What is being asked –
Repeat only the lines below from the one containing "- file_name，为录制任务开始时，返回的文件名。" through the one containing "- key，为 录制任务开始时返回的文件名.mp4。", inclusive, exactly as written.

Stored records
=== Begin Enclosure ===
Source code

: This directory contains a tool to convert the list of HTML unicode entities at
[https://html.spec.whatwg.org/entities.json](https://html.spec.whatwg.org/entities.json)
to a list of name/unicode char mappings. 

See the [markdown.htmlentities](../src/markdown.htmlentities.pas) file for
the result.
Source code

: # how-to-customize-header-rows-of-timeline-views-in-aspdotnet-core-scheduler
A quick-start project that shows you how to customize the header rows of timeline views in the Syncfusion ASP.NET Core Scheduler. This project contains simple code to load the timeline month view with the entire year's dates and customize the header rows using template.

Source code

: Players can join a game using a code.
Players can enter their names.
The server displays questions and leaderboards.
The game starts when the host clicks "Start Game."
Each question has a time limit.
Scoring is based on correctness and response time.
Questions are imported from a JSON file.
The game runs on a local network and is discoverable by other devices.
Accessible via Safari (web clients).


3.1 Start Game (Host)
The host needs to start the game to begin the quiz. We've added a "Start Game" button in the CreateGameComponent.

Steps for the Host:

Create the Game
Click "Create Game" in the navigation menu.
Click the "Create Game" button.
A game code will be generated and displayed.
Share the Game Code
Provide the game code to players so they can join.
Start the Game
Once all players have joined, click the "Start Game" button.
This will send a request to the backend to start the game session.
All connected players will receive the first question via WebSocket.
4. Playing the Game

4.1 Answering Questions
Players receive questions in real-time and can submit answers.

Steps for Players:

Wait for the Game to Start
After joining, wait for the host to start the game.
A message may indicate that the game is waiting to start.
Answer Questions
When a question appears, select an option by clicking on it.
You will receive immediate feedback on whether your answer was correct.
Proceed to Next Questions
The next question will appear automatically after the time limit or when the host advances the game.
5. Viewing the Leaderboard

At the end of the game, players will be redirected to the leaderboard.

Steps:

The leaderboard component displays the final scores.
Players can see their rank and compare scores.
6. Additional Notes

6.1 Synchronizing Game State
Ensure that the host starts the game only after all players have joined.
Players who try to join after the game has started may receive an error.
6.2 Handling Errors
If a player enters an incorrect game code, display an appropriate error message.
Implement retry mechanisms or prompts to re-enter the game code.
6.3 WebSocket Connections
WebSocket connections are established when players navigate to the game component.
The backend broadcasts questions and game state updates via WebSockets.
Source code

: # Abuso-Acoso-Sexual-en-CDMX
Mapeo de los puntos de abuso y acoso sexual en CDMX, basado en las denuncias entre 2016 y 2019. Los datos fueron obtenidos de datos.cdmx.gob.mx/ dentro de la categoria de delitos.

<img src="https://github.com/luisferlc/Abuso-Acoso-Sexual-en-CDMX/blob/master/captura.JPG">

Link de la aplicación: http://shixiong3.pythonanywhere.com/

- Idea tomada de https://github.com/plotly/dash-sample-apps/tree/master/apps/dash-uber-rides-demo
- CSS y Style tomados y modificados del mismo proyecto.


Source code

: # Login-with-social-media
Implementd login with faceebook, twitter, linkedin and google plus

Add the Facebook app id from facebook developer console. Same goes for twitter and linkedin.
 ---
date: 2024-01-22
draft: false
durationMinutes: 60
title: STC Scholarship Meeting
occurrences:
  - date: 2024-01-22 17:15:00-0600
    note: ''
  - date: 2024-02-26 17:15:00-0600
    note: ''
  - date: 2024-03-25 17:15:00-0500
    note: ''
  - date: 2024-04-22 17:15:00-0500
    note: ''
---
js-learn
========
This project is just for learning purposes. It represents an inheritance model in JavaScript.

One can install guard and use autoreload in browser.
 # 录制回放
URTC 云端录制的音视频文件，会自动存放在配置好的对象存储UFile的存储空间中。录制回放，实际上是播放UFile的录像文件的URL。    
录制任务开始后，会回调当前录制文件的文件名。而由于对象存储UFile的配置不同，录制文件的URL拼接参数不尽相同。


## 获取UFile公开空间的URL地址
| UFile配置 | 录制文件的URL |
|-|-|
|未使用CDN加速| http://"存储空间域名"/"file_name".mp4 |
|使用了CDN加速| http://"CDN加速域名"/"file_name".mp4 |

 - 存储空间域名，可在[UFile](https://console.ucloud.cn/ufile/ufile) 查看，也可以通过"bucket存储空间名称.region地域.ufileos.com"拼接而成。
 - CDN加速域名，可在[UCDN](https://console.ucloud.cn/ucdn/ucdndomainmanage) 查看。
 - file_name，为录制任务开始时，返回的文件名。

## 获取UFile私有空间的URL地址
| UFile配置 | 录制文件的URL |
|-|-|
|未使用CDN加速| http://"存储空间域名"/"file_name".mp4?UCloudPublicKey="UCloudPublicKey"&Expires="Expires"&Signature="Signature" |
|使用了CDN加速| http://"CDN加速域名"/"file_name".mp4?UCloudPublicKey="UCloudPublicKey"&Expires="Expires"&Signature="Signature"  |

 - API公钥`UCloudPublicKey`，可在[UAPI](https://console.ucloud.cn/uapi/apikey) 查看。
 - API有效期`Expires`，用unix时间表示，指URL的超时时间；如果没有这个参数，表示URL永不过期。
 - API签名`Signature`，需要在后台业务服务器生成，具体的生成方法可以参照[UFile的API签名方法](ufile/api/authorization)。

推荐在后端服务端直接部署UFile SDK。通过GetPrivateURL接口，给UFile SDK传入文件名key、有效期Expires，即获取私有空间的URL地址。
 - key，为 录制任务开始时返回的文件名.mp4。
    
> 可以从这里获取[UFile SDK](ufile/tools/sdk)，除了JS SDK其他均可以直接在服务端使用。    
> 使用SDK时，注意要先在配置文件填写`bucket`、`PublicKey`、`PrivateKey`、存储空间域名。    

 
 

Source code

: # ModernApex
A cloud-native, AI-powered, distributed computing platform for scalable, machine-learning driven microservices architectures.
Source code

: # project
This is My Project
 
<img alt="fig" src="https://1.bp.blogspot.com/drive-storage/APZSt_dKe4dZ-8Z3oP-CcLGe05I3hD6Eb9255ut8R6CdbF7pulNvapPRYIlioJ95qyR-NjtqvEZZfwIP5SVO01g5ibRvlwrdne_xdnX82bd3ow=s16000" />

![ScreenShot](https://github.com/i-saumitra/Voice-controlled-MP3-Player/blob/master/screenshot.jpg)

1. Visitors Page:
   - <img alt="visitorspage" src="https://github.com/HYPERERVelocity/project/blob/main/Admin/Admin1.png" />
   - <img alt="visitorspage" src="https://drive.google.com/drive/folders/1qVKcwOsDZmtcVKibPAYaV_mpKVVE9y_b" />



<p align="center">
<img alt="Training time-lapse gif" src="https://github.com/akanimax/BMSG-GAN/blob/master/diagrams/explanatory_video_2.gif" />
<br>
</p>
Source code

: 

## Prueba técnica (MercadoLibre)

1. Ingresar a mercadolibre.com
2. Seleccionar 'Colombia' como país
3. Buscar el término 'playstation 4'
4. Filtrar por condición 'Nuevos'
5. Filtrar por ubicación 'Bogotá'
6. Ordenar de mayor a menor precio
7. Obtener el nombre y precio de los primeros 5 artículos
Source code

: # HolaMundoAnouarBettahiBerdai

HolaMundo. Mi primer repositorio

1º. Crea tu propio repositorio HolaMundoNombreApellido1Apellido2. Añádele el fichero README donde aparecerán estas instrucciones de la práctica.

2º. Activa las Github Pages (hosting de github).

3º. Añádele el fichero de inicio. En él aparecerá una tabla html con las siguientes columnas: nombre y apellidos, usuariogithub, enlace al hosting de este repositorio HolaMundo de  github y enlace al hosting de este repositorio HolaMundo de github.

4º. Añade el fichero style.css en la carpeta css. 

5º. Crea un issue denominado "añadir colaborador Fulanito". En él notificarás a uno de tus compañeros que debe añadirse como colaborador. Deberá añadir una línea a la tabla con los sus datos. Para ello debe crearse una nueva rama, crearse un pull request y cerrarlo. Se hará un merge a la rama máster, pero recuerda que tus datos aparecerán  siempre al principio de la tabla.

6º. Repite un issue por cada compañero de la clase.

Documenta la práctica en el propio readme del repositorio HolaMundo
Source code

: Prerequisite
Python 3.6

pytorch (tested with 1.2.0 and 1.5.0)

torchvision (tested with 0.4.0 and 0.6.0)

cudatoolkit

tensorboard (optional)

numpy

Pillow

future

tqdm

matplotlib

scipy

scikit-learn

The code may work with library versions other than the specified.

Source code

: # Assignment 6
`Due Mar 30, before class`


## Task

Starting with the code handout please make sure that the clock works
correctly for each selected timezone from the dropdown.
=== End Enclosure ===
Expected output –
 - file_name，为录制任务开始时，返回的文件名。

## 获取UFile私有空间的URL地址
| UFile配置 | 录制文件的URL |
|-|-|
|未使用CDN加速| http://"存储空间域名"/"file_name".mp4?UCloudPublicKey="UCloudPublicKey"&Expires="Expires"&Signature="Signature" |
|使用了CDN加速| http://"CDN加速域名"/"file_name".mp4?UCloudPublicKey="UCloudPublicKey"&Expires="Expires"&Signature="Signature"  |

 - API公钥`UCloudPublicKey`，可在[UAPI](https://console.ucloud.cn/uapi/apikey) 查看。
 - API有效期`Expires`，用unix时间表示，指URL的超时时间；如果没有这个参数，表示URL永不过期。
 - API签名`Signature`，需要在后台业务服务器生成，具体的生成方法可以参照[UFile的API签名方法](ufile/api/authorization)。

推荐在后端服务端直接部署UFile SDK。通过GetPrivateURL接口，给UFile SDK传入文件名key、有效期Expires，即获取私有空间的URL地址。
 - key，为 录制任务开始时返回的文件名.mp4。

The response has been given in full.